You can also define your own output frequencies and reductions. For example, if you want the seasonal maximum of your variables, where season is defined as 90 days, you could add the following get_period function, and then provide this new reduction period to default_diagnostics.

get_period(:seasonal) = Day(90)
default_diagnostics(model, start_date, output_writer; output_vars, reduction_period = :seasonal, reduction_type = :max)

Analyze your simulation output

Once you've run your simulation and created an output folder (e.g., output_dir) with diagnostics, you can use ClimaAnalysis to access and analyze your data. For in depth documentation about ClimaAnalysis, see its documentation.

Here is an example of how to plot a variable:

import ClimaAnalysis

import ClimaAnalysis.Visualize as viz

import CairoMakie # the plotting package used by ClimaAnalysis

simdir = ClimaAnalysis.SimDir(output_dir) # where output_dir is where you saved your diagnostics.

var = get(simdir; "lhf") # assuming lhf, latent_heat_flux used as an example above, is one of your diagnostics variables.

fig = CairoMakie.Figure() # creates an empty figure object

viz.plot!(fig, var) # creates an axis inside fig, and plot your var in it.

CairoMakie.save(fig) # saves the figure in current working directory

API

ClimaLand.Diagnostics.default_diagnostics — Function

default_diagnostics(model::AbstractModel{FT},
                    start_date;
                    output_writer,
                    output_vars = :short,
                    reduction_period = :monthly,
                    reduction_type = :average,
                    dt = nothing)

Construct a list of ScheduledDiagnostics that outputs the given variables at the specified average period.

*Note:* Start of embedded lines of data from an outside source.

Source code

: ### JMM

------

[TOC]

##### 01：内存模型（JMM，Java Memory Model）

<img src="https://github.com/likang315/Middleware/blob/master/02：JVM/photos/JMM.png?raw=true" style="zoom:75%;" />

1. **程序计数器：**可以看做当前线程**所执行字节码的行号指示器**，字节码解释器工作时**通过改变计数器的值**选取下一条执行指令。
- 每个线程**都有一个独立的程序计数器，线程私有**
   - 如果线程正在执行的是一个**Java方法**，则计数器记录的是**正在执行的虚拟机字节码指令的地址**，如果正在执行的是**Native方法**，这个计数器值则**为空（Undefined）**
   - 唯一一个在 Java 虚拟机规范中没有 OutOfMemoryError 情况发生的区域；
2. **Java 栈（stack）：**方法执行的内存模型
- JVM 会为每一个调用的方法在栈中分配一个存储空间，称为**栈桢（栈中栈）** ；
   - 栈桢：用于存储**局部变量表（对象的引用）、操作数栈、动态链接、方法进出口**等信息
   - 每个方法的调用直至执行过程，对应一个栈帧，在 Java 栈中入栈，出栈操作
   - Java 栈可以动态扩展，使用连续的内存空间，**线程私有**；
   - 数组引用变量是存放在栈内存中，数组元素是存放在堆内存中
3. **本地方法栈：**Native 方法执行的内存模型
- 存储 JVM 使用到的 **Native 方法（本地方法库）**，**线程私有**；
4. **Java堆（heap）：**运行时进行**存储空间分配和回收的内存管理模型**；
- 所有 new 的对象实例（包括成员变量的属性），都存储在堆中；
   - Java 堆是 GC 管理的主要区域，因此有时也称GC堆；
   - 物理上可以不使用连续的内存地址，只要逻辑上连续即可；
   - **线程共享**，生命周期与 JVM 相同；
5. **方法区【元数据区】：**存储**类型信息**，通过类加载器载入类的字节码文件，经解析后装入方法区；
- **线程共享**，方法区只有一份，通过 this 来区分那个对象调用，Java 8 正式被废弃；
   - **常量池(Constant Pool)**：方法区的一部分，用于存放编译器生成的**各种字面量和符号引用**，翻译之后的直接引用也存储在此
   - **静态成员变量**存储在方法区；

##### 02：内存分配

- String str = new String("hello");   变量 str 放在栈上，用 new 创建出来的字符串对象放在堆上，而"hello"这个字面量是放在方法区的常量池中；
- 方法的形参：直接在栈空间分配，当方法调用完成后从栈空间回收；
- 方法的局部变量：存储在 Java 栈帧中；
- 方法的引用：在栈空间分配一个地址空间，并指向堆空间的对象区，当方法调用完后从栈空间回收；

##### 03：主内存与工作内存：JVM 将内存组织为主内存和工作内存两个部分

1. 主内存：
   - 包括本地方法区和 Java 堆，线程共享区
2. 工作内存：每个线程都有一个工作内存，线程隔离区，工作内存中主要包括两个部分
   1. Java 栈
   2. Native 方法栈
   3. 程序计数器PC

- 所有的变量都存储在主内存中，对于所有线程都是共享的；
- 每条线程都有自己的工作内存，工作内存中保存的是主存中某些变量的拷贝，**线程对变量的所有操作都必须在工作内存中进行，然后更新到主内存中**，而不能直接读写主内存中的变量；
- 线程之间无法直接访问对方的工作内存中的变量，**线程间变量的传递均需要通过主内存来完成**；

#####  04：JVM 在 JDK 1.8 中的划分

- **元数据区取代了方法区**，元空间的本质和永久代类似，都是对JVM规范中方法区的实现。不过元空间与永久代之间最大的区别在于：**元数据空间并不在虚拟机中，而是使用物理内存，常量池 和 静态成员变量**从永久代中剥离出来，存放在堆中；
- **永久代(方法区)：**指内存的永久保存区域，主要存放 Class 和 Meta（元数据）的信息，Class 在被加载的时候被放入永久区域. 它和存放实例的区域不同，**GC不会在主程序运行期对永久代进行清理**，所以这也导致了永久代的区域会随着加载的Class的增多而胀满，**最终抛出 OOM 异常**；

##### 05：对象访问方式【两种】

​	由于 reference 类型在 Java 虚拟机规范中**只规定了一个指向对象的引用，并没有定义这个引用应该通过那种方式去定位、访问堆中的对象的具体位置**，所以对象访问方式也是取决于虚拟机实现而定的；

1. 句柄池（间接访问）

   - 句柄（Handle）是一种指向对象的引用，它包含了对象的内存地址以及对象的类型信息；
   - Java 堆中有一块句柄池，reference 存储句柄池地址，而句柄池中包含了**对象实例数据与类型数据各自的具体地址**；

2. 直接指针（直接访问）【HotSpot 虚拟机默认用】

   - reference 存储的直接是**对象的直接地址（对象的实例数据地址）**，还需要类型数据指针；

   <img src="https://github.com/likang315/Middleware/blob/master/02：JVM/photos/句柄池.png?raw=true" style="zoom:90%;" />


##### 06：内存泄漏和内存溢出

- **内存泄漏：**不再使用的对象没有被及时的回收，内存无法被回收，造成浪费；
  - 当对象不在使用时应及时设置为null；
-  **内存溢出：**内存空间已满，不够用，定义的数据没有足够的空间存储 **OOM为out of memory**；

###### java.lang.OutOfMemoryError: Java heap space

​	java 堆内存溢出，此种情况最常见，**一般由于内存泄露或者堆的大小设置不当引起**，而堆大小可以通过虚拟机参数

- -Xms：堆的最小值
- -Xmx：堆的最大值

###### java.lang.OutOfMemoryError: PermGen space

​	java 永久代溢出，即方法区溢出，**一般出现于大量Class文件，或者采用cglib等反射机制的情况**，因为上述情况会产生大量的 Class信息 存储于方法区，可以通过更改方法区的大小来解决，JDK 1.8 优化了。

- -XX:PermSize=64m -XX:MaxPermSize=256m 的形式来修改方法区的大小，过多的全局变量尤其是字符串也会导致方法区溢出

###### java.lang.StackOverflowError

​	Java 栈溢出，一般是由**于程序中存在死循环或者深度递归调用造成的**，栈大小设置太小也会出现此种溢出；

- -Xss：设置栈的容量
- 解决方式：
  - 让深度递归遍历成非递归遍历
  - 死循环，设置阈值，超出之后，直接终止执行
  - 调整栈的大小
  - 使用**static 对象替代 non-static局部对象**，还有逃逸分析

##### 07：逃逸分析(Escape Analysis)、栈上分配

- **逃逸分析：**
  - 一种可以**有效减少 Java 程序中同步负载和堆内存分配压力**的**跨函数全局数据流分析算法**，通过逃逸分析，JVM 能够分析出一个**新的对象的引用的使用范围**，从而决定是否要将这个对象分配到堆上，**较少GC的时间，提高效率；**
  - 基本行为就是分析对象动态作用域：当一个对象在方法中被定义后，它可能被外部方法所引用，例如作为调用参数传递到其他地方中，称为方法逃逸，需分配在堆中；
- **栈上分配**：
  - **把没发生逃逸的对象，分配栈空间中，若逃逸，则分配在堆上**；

The input output_vars can have 3 values:

:long - all diagnostics are output
:short - a short list of diagnostics is output
_::Vector{String} - a user-defined list of diagnostics is output

If a user-defined list is provided for output_vars, it must be a vector of strings that are valid short names of diagnostics for the model. Please see the method get_possible_diagnostics for the list of available diagnostics for each model.

reduction_period specifies the frequency at which to average the diagnostics, and reduction_type specifies the type of reduction to apply. Please see the docstring of get_period for the list of available periods, and the docstring of get_reduction for the list of available reduction types.

This method can be extended for any model that extends get_possible_diagnostics and get_short_diagnostics. Note that EnergyHydrology has a specialized method that handles conservation diagnostics.